Beck’s Song Reader

Man, do I love this project. 

In December 2012, Beck is set to release an “album” of sheet music. From the project page at publisher McSweeney’s:

In the wake of Modern Guilt and The Information, Beck’s latest album comes in an almost-forgotten form—twenty songs existing only as individual pieces of sheet music, never before released or recorded. Complete with full-color, heyday-of-home-play-inspired art for each song and a lavishly produced hardcover carrying case (and, when necessary, ukelele notation), Song Reader is an experiment in what an album can be at the end of 2012—an alternative that enlists the listener in the tone of every track, and that’s as visually absorbing as a dozen gatefold LPs put together. The songs here are as unfailingly exciting as you’d expect from their author, but if you want to hear “Do We? We Do,” or “Don’t Act Like Your Heart Isn’t Hard,” bringing them to life depends on you.

 

This project is pushing every one of my music-nerd buttons. Of course it’s a gimmick, of course it’s a little precious. But we are going through a revolutionary time in music history, and this project is folding that history back on itself to bring back another time where the economic math of music was being recalculated.

Commercial music publishing is not a very important facet of the music business today. You can walk into any music store and see sheet music singles for Top 40 hits, but it’s also true that it’s easier to make a piano/vocal reduction of The Carpenter’s “We’ve Only Just Begun” than Ke$ha’s “TiK ToK.*” It’s hard to imagine from today’s perspective how disruptive a technology popular song sheet music was.

*Sheetmusicplus.com did have one hit for Ke$ha, surprisingly.

Notation (which is a kind of recording) introduced two important concept to music: the idea of a definitive version of a musical piece, and the idea of authorship of a musical piece. That first idea is inherent to the project of notation; just like speech, somebody might say things many different ways, or vary the way that they say it, but when you write something down, you’re only writing one thing down. The concept of authorship evolved over time. At first, as in Gregorian chant, a piece of music might be tied to the church or court that used it, the composer being anonymous. But as the composer evolved to become a separate artistic entity, there became only one Beethoven’s Fifth, and it was in one form and it was written by Beethoven.

But even through the invention of notation, even through the elevation of the composer, there was still no fixed concept of ownership of melody. Classical music constantly borrowed, stole, or arranged popular music or folk tunes; words were added to catchy classical melodies; people wrote new lyrics to popular tunes, dances and melodies disseminated and combined with each other. But when the commercial printing press combined with printed music, and the legions of newly middle-class women (usually) for whom a piano in the home and piano training were the markers of gentle society, you have a situation where independent songwriters can make a living by filling the void of new music.
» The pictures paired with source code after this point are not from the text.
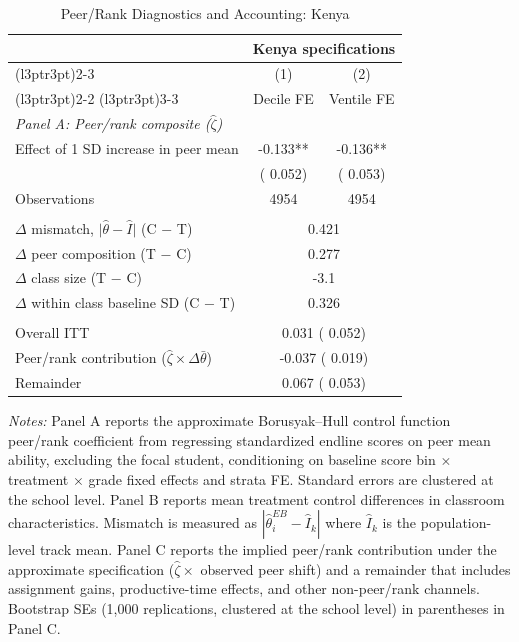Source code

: \begin{table}[H]
\centering
\caption{Peer/Rank Diagnostics and Accounting: Kenya}
\label{tab:suffstat}
\begin{threeparttable}
\begin{tabular}[t]{lcc}
\toprule
\multicolumn{1}{c}{ } & \multicolumn{2}{c}{Kenya specifications} \\
\cmidrule(l{3pt}r{3pt}){2-3}
\multicolumn{1}{c}{ } & \multicolumn{1}{c}{(1)} & \multicolumn{1}{c}{(2)} \\
\cmidrule(l{3pt}r{3pt}){2-2} \cmidrule(l{3pt}r{3pt}){3-3}
 & Decile FE & Ventile FE \\
\midrule
\multicolumn{3}{l}{\textit{Panel A: Peer/rank composite ($\hat{\zeta}$)}} \\
Effect of 1 SD increase in peer mean &  -0.133** &  -0.136** \\
 & (  0.052) & (  0.053) \\
Observations & 4954 & 4954 \\
\addlinespace
\multicolumn{3}{l}{\textit{Panel B: Treatment-induced classroom shifts}} \\
$\Delta$ mismatch, $\lvert\hat{\theta} - \hat{I}\rvert$ (C $-$ T) & \multicolumn{2}{c}{  0.421} \\
$\Delta$ peer composition (T $-$ C) & \multicolumn{2}{c}{  0.277} \\
$\Delta$ class size (T $-$ C) & \multicolumn{2}{c}{   -3.1} \\
$\Delta$ within class baseline SD (C $-$ T) & \multicolumn{2}{c}{  0.326} \\
\addlinespace
\multicolumn{3}{l}{\textit{Panel C: Accounting decomposition}} \\
Overall ITT & \multicolumn{2}{c}{  0.031 (  0.052)} \\
Peer/rank contribution ($\hat{\zeta} \times \Delta\bar{\theta}$) & \multicolumn{2}{c}{ -0.037 (  0.019)} \\
Remainder & \multicolumn{2}{c}{  0.067 (  0.053)} \\
\bottomrule
\end{tabular}
\begin{tablenotes}
\footnotesize
\item \textit{Notes:} Panel A reports the approximate Borusyak--Hull control function peer/rank coefficient from regressing standardized endline scores on peer mean ability, excluding the focal student, conditioning on baseline score bin $\times$ treatment $\times$ grade fixed effects and strata FE\@. Standard errors are clustered at the school level. Panel B reports mean treatment control differences in classroom characteristics. Mismatch is measured as $|\hat{\theta}^{EB}_i - \hat{I}_k|$ where $\hat{I}_k$ is the population-level track mean. Panel C reports the implied peer/rank contribution under the approximate specification ($\hat{\zeta} \times$ observed peer shift) and a remainder that includes assignment gains, productive-time effects, and other non-peer/rank channels. Bootstrap SEs (1,000 replications, clustered at the school level) in parentheses in Panel C.
\end{tablenotes}
\end{threeparttable}
\end{table}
Remember, no record players. If you wanted music in the house, you made it yourself. And just as today, everybody wants new.
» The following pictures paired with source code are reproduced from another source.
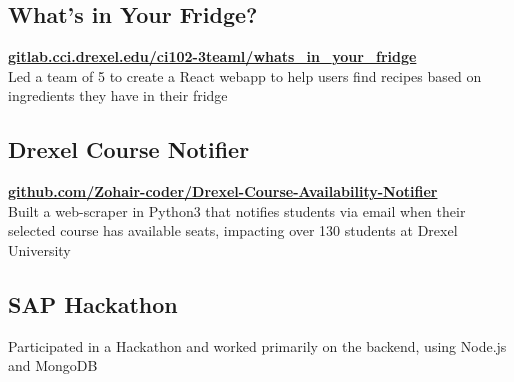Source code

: \documentclass[]{deedy-resume-openfont}
\begin{document}
\begin{minipage}[t]{0.33\textwidth}
        \subsection{What's in Your Fridge?}
        \textbf{\href{https://gitlab.cci.drexel.edu/ci102-3teaml/whats_in_your_fridge}{gitlab.cci.drexel.edu/ci102-3teaml/whats\_in\_your\_fridge}} \\
        \vspace{\topsep}
        Led a team of 5 to create a React webapp to help users find recipes based on ingredients they have in their fridge
        
        \vspace{\topsep}
        
        \subsection{Drexel Course Notifier}
        \textbf{\href{https://github.com/Zohair-coder/Drexel-Course-Availability-Notifier}{github.com/Zohair-coder/Drexel-Course-Availability-Notifier}} \\
        \vspace{\topsep}
        Built a web-scraper in Python3 that notifies students via email when their selected course has available seats, impacting over 130 students at Drexel University
        
        \vspace{\topsep}
        
        \subsection{SAP Hackathon}
        \vspace{\topsep}
        Participated in a Hackathon and worked primarily on the backend, using Node.js and MongoDB
        
        

\end{minipage}
\end{document}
It’s impossible to overstate how influential these songs and songwriters were. Many of their compositions survive today, mistaken for folk songs: “Oh, Susanna” “Camptown Races” “Beautiful Dreamer” (Stephen Foster); “My Grandfather’s Clock” (Henry Clay Work); “The Daring Young Man on the Flying Trapeze” (Gaston Lyle); all of these were songs written and distributed as sheet music before the avent of recordings. Early recordings, in fact, were promotional material to sell sheet music! And even as revenue from the sale of recordings overtook that of sheet music, the dynamics of that era survive today through the power of the professional association for songwriters (ASCAP) and the large royalty payment that goes to the songwriter with every recording sold or licensed, often larger than that to the performer, largely because the songwriter holds copyright.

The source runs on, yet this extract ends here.